Reading Buddies also promotes reading. It allows younger readers to see what being a fluent reader looks like, as they have a peer model demonstrating reading skills. Older students become positive role models as well as develop patience and empathy as they work with their younger buddies. As the year progresses and the skills of the younger readers increase, students take turns reading to each other. In some cases, the mentee goes on to become the mentor of an even younger student. The relationship is thus bidirectional and enormously enriching.

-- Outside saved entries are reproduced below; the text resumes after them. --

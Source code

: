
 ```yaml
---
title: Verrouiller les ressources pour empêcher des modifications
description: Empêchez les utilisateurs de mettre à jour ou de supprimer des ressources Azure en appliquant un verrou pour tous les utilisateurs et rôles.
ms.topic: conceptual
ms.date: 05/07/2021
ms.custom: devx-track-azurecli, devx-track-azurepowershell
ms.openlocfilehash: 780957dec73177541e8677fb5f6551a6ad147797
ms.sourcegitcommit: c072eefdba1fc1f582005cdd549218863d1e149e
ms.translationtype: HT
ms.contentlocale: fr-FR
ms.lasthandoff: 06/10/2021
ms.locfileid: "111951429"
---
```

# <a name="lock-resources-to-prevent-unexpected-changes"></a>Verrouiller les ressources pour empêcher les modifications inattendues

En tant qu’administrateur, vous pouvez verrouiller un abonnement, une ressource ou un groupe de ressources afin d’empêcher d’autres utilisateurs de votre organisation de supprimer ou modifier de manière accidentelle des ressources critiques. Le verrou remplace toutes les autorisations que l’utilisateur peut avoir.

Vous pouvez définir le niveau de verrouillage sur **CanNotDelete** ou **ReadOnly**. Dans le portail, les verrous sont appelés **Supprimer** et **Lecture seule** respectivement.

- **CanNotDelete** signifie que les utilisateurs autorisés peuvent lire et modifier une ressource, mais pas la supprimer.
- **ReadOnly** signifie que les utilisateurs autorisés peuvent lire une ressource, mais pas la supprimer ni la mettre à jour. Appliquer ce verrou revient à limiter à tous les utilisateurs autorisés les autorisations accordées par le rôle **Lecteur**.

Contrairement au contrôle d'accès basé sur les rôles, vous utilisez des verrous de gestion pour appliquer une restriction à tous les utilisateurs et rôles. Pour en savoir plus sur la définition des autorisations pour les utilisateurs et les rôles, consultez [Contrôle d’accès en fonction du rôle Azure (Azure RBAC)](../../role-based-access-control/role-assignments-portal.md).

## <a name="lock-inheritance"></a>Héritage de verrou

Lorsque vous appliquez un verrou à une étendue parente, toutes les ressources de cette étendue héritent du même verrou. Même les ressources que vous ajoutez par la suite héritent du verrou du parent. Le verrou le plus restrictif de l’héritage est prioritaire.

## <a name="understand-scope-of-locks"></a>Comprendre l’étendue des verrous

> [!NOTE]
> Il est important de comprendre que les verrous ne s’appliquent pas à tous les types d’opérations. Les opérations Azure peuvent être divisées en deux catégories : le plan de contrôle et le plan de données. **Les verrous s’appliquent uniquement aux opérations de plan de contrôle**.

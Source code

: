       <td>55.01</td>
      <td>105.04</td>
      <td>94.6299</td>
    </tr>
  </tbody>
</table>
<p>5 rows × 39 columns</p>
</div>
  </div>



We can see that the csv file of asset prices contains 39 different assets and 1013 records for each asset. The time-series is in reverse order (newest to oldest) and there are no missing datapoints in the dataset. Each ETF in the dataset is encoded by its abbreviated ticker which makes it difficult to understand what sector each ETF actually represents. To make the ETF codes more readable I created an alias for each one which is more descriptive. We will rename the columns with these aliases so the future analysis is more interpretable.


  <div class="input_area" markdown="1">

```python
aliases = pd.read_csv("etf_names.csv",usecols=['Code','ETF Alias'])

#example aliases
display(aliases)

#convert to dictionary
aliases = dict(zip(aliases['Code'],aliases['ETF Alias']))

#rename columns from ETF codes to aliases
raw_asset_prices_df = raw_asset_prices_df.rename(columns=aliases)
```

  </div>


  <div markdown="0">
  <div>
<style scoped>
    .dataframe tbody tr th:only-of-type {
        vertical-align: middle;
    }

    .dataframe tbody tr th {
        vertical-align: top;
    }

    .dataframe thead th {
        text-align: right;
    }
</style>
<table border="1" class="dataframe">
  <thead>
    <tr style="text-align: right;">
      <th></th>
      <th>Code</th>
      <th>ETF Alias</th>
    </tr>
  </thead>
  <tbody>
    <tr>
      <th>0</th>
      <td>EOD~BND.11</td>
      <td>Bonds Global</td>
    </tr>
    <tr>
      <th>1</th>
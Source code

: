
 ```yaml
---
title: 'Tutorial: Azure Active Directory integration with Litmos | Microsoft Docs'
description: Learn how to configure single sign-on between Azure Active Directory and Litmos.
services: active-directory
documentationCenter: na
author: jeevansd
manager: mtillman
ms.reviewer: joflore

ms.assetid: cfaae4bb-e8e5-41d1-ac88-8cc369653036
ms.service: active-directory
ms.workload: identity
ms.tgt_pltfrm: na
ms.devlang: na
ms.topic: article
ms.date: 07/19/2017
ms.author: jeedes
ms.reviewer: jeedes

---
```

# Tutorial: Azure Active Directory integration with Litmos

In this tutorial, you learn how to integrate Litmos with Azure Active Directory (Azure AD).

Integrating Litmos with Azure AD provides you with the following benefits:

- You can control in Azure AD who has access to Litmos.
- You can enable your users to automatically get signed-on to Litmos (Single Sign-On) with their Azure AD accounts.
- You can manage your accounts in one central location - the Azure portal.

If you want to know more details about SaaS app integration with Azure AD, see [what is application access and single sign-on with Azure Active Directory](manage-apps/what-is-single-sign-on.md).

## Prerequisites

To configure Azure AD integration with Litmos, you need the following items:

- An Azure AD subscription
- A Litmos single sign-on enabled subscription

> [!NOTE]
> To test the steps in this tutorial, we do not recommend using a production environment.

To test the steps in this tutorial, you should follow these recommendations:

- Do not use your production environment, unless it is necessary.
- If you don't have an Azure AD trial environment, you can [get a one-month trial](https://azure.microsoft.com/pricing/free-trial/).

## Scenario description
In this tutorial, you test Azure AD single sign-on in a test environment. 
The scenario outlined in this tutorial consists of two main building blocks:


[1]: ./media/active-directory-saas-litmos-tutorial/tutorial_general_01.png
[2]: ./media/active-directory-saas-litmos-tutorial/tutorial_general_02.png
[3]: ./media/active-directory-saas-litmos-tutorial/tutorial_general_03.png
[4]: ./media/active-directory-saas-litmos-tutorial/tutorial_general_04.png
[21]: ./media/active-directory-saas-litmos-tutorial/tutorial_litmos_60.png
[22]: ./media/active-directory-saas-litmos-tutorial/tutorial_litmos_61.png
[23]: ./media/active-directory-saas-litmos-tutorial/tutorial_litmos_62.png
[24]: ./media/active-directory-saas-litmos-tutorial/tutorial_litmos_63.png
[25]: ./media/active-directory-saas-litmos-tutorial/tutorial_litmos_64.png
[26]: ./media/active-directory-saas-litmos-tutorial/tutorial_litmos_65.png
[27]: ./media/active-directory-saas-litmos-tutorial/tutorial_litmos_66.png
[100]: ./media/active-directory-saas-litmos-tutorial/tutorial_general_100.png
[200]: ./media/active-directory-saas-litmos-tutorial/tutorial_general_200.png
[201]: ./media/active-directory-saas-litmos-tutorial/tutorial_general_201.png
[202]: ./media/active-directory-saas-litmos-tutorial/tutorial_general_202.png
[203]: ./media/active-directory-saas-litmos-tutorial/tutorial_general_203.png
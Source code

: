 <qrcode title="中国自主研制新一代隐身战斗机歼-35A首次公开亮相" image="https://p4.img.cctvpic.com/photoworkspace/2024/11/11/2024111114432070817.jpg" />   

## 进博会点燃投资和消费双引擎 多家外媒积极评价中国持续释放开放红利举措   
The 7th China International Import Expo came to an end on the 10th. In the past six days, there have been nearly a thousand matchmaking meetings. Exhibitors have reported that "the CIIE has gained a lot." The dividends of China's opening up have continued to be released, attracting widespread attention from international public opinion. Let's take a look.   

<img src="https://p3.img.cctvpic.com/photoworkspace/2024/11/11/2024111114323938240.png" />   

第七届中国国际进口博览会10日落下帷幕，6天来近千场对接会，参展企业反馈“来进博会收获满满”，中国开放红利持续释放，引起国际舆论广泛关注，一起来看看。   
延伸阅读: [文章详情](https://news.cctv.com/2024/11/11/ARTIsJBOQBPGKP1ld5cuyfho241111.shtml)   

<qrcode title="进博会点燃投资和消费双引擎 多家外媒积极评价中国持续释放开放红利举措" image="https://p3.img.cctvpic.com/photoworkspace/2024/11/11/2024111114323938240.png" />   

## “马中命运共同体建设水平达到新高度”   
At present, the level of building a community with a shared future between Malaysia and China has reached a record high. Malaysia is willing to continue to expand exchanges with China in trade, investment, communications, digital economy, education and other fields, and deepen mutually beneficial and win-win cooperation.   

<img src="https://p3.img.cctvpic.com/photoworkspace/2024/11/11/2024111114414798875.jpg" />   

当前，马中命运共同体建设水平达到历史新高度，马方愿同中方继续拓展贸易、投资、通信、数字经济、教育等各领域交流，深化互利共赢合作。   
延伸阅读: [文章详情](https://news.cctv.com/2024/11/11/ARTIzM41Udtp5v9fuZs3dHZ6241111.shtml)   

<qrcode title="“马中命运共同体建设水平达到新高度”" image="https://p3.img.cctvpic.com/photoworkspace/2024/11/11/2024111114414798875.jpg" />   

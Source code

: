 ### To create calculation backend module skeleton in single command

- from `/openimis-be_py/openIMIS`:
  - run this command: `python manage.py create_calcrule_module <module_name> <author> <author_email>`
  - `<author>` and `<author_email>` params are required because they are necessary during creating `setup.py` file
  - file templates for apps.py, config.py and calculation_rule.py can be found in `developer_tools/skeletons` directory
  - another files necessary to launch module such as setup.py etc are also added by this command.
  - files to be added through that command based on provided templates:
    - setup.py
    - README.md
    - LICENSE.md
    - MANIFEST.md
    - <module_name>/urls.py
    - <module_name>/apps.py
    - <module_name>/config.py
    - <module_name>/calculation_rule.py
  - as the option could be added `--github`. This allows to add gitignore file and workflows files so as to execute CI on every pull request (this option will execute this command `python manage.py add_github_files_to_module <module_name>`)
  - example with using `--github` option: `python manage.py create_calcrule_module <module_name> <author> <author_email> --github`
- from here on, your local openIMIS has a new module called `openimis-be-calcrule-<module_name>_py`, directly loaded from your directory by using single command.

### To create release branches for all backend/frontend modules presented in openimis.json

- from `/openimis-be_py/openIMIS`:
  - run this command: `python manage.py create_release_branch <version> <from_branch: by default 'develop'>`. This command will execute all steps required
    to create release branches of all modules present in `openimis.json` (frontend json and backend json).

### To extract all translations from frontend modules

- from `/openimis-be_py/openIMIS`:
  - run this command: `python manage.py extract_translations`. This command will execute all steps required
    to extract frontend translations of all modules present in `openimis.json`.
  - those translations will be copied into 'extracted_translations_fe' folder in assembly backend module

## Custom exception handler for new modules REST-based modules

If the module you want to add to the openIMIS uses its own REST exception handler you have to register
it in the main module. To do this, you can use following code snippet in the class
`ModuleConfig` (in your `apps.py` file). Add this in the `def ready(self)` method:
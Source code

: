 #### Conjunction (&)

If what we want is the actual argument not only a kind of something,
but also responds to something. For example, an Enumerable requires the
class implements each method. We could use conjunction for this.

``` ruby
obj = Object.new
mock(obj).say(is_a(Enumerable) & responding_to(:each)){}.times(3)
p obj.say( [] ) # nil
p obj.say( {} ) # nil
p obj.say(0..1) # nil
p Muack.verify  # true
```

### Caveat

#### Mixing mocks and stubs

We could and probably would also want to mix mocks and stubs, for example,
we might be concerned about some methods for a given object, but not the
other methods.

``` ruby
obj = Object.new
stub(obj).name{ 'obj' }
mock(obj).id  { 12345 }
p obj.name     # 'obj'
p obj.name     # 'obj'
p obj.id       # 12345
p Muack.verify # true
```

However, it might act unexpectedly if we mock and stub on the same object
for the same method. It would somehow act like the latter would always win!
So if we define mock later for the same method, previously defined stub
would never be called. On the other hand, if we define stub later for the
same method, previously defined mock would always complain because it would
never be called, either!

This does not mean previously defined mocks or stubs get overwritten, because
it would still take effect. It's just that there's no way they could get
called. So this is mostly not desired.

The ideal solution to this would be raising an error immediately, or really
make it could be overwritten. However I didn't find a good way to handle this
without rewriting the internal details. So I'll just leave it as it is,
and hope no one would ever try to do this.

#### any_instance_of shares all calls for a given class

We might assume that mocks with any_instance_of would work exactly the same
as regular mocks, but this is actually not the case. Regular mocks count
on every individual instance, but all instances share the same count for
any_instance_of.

The benefits are profound. Both sets of students get excited about Reading Buddies time because it’s a chance to do something different, visit another classroom, have fun, and make new friends. Even the Middle Schoolers love it!

Strengthening Community

Cooperative learning is also a great way to build community in the school, a primary part of TNCS’s mission. Another benefit of cooperative learning is simply that the Upper Elementary and Middle School students would not have another opportunity to get to know their younger schoolmates without this special time together. The upper and lower classrooms are situated in different buildings, and even lunch and play spaces are kept separate, as appropriate. Thanks to Reading Buddies, though, younger students recognize their role models around campus and can wave hello. It’s so nice to see, and these relationships can extend beyond the reading partnership. They can even have a positive impact on disruptive behavior. Younger children yearn for the respect of their older heroes and tend to comport themselves with more self-awareness in their presence. Older children develop a sense of protectiveness and want to nurture their adorable young friends. It’s easy to imagine how these SEL moments take root and flourish in a child’s character.


The practice of sharing a book is a delightful gift in and of itself; Reading Buddies deepens the enrichment exponentially. Now that’s a happy ending!